Turning it back on (I never shut down Manuskript so it apparently still remembers the history from before), I find that it saves a revisions.xml of 55MB. Mind you, this is with the Smart Remove functionality turned on with every configurable field set to the default that says to only keep one revision per whatever.
Identified causes
We are saving on the UI thread.
Seriously. That shit should be shoved to the background. I realize this won't be super-easy though because we don't want the state to change while saving and endangering data integrity, requiring locking of some kind. However, this would get rid of all saving-related performance complaints ever, even something as stupid as a 100MB-sized revisions file.
The way revisions are saved is super-awkward.
The fact that it takes like 3 seconds to write 55MB worth of data on my machine shows that it is the creating of the XML that is a very critical bottleneck. (Copying a file to the drive in question gets >130MB/s speeds.) Also keep in mind I have turned off the Zip functionality which would still have to be calculated on top of this!
Looking into it a bit deeper, I have no clue what the logic was behind the way revisions are stored.
Technically speaking you could still somewhat pull off the single-file-holding-all-revisions model without rewriting all data all the time if we really wanted to, but...
Also keep in mind that XML as a file format requires encoding the entire contents of the data stored in it, meaning that any any lesser-than's and greater-than's need to be encoded into XML entities. This makes this even computationally heavier.
Conclusion
Let me say I respect the people who have created and contributed to Manuskript greatly. I have absolutely no wish to step on anyones toes with the things I wrote above.
I understand revisions were added for a reason, and that the method chosen allows for an easy-to-access builtin functionality that is cross-platform. So I realize my take above is a very negative one given the problems it solves.
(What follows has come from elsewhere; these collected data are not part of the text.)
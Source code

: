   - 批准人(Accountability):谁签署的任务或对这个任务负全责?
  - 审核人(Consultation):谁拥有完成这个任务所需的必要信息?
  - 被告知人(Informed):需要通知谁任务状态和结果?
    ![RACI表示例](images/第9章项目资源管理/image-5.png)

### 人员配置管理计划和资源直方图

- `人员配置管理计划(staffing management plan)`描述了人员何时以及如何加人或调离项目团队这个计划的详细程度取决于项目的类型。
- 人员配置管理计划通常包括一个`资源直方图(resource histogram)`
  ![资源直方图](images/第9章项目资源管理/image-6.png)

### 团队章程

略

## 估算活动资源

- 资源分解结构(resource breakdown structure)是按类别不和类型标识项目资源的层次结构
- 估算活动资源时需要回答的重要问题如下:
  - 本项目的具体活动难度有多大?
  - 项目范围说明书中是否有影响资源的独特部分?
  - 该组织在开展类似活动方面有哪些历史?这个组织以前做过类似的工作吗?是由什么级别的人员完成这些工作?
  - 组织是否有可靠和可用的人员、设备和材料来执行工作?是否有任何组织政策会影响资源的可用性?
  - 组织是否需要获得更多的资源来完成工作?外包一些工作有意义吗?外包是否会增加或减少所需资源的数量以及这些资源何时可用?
That said, I still believe the current solution is utterly unfit of being in the program by the time a 1.0 version comes around. The presence of its current implementation offers a terrible experience of freezes that cannot be explained away by users because all the revision baggage is in the background for them and utterly unrelated to their actions in that moment.
Recommended fixes
At present I realize that rewriting the saving functionality to be away from the main UI thread is an impossible ask due to the subtle interactions that would bring along in regards to locking the internal data model and any changes in the UI. This is difficult stuff. We would want to do it eventually because any UI freezes, no matter the reason, are bad user experience. Jerky behaviour where the program does not act when it is desired to do something is enough to throw a writer out of their creative flow.
For right now, I would recommend to have a model where every Text (e.g. 'Test.md') has a separate file besides it for revisionist purposes ('Test.md.revisions'). If we want to keep XML for those bits, that is fine assuming that...
The saving mechanism pays proper attention to whether or not a Text was actually changed by the user before trying to write the revision file, and
these generated revision files are cached / re-used (in case of ZIP) so that the XML writing library does not have to recreate them every single time a saving cycle happens.
Key here is that saving the revisions should not eat any more CPU than it has reason to.
With the hundreds of texts in my project, it tries to save hundreds of revision structures with multiple bits and bobs, all of which need to be checked bit by bit so that they can be properly escaped to fit the XML format. Maybe I just have a lot of texts, but I don't expect to be the only one to run to run into these issues.
Workaround for anyone with freezing issues that drive them mad
Disable revisions entirely in the Settings dialog.
It removes the revisions.xml file from your project and gives you a pleasurable, non-freezing working environment. If you are worried about your files, just copy your project and/or all of its files on a regular basis (automate it every hour, for example), and just rely on that if you really need to get some old material.